_WHAT IS BEING ASKED:_ Output the full listing below exactly; the images stay out.

_DATA:_

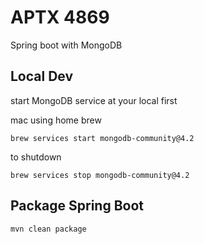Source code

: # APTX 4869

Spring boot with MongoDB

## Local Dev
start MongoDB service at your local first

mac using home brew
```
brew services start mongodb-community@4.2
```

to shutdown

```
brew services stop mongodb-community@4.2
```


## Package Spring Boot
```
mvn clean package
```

_REPLY:_
Source code

: # APTX 4869

Spring boot with MongoDB

## Local Dev
start MongoDB service at your local first

mac using home brew
```
brew services start mongodb-community@4.2
```

to shutdown

```
brew services stop mongodb-community@4.2
```


## Package Spring Boot
```
mvn clean package
```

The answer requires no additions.